The European disability card scheme was launched in February 2016 as a pilot program in eight member states; Belgium, Cyprus, Estonia, Finland, Italy, Malta, Romania and Slovenia. It was agreed to expand the program to the rest of the bloc in 8 February 2024.

Holders are given access to discounts on local transport, assistance when using public transport, reduced or zero entry fees, priority access and reserved parking.

===Japan===
Disability passbooks (障がい者手帳, Shogaisha techo) are issued to residents of Japan. It allows holders access to discounts on public transportation and benefits in tourist attractions and public facilities.
===Philippines===

Disability ID cards or PWD cards are institutionalized in the Philippines via Republic Act 10754 or the Act Expanding the Benefits and Privileges of Persons with Disability.

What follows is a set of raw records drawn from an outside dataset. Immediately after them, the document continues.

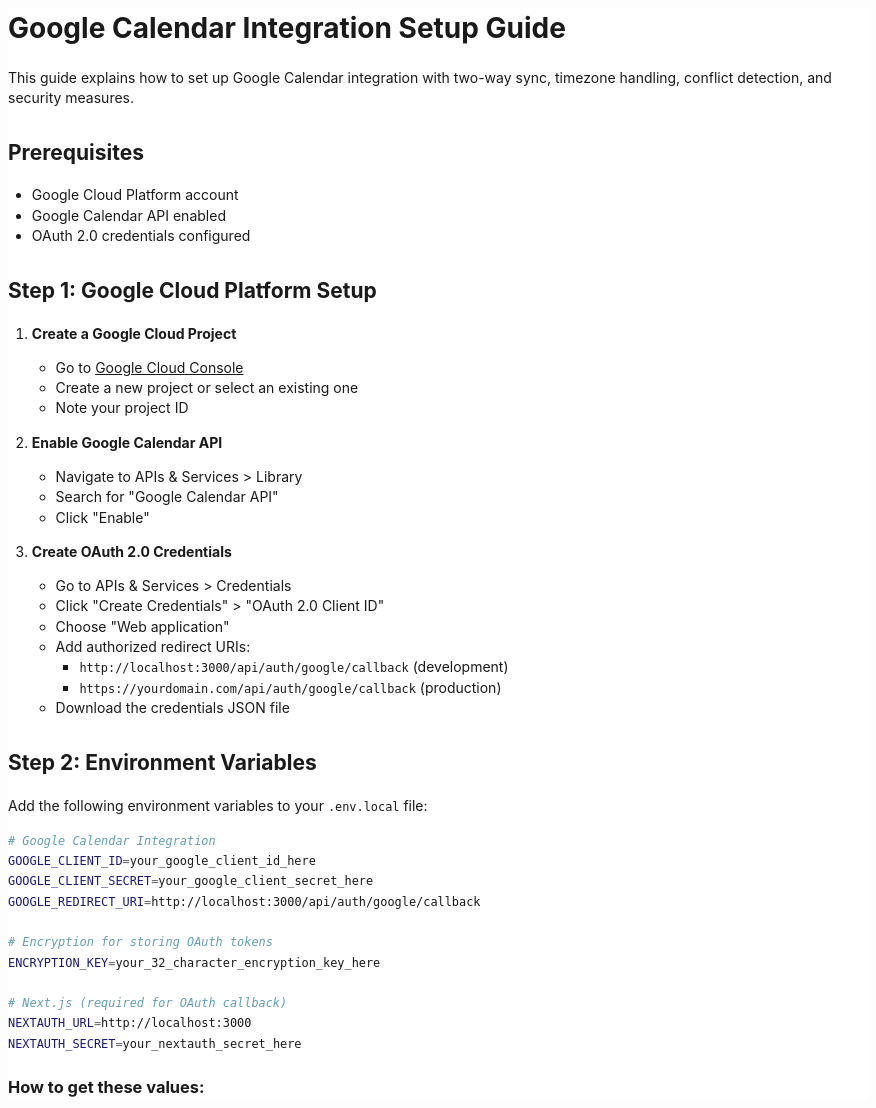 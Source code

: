 # Google Calendar Integration Setup Guide

This guide explains how to set up Google Calendar integration with two-way sync, timezone handling, conflict detection, and security measures.

## Prerequisites

- Google Cloud Platform account
- Google Calendar API enabled
- OAuth 2.0 credentials configured

## Step 1: Google Cloud Platform Setup

1. **Create a Google Cloud Project**
   - Go to [Google Cloud Console](https://console.cloud.google.com/)
   - Create a new project or select an existing one
   - Note your project ID

2. **Enable Google Calendar API**
   - Navigate to APIs & Services > Library
   - Search for "Google Calendar API"
   - Click "Enable"

3. **Create OAuth 2.0 Credentials**
   - Go to APIs & Services > Credentials
   - Click "Create Credentials" > "OAuth 2.0 Client ID"
   - Choose "Web application"
   - Add authorized redirect URIs:
     - `http://localhost:3000/api/auth/google/callback` (development)
     - `https://yourdomain.com/api/auth/google/callback` (production)
   - Download the credentials JSON file

## Step 2: Environment Variables

Add the following environment variables to your `.env.local` file:

```bash
# Google Calendar Integration
GOOGLE_CLIENT_ID=your_google_client_id_here
GOOGLE_CLIENT_SECRET=your_google_client_secret_here
GOOGLE_REDIRECT_URI=http://localhost:3000/api/auth/google/callback

# Encryption for storing OAuth tokens
ENCRYPTION_KEY=your_32_character_encryption_key_here

# Next.js (required for OAuth callback)
NEXTAUTH_URL=http://localhost:3000
NEXTAUTH_SECRET=your_nextauth_secret_here
```

### How to get these values:
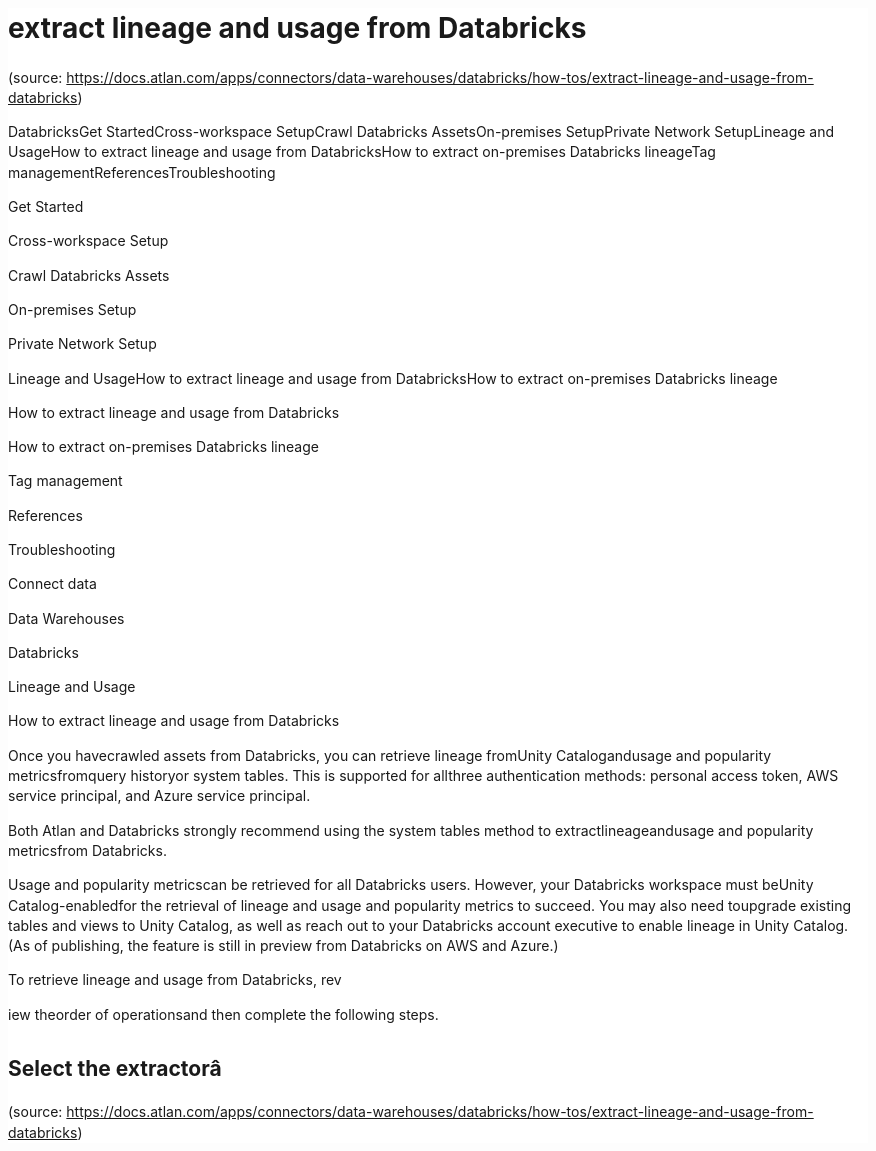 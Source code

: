 # extract lineage and usage from Databricks
(source: https://docs.atlan.com/apps/connectors/data-warehouses/databricks/how-tos/extract-lineage-and-usage-from-databricks)

DatabricksGet StartedCross-workspace SetupCrawl Databricks AssetsOn-premises SetupPrivate Network SetupLineage and UsageHow to extract lineage and usage from DatabricksHow to extract on-premises Databricks lineageTag managementReferencesTroubleshooting

Get Started

Cross-workspace Setup

Crawl Databricks Assets

On-premises Setup

Private Network Setup

Lineage and UsageHow to extract lineage and usage from DatabricksHow to extract on-premises Databricks lineage

How to extract lineage and usage from Databricks

How to extract on-premises Databricks lineage

Tag management

References

Troubleshooting

Connect data

Data Warehouses

Databricks

Lineage and Usage

How to extract lineage and usage from Databricks

Once you havecrawled assets from Databricks, you can retrieve lineage fromUnity Catalogandusage and popularity metricsfromquery historyor system tables. This is supported for allthree authentication methods: personal access token, AWS service principal, and Azure service principal.

Both Atlan and Databricks strongly recommend using the system tables method to extractlineageandusage and popularity metricsfrom Databricks.

Usage and popularity metricscan be retrieved for all Databricks users. However, your Databricks workspace must beUnity Catalog-enabledfor the retrieval of lineage and usage and popularity metrics to succeed. You may also need toupgrade existing tables and views to Unity Catalog, as well as reach out to your Databricks account executive to enable lineage in Unity Catalog. (As of publishing, the feature is still in preview from Databricks on AWS and Azure.)

To retrieve lineage and usage from Databricks, rev

iew theorder of operationsand then complete the following steps.



## Select the extractorâ
(source: https://docs.atlan.com/apps/connectors/data-warehouses/databricks/how-tos/extract-lineage-and-usage-from-databricks)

Holders of PWD cards can avail discounts and value added tax exemptions on certain goods and services.

The ID cards issued at municipality or city-level specifically the local government unit's Persons with Disability Affairs Office (PDAO). According to the National Council on Disability Affairs (NCDA) Administrative Order No. 001 of 2008, cards are issued to people with permanent disabilities under the following classes: speech impairment, learning disability, intellectual disability, mental disability, visual disability, psychosocial disability, physical disability, deaf and hard-of-hearing, cancer and rare diseases.

The Department of Social Welfare and Development has launched a unified ID system in December 2024 to combat to proliferation of counterfeit ID cards.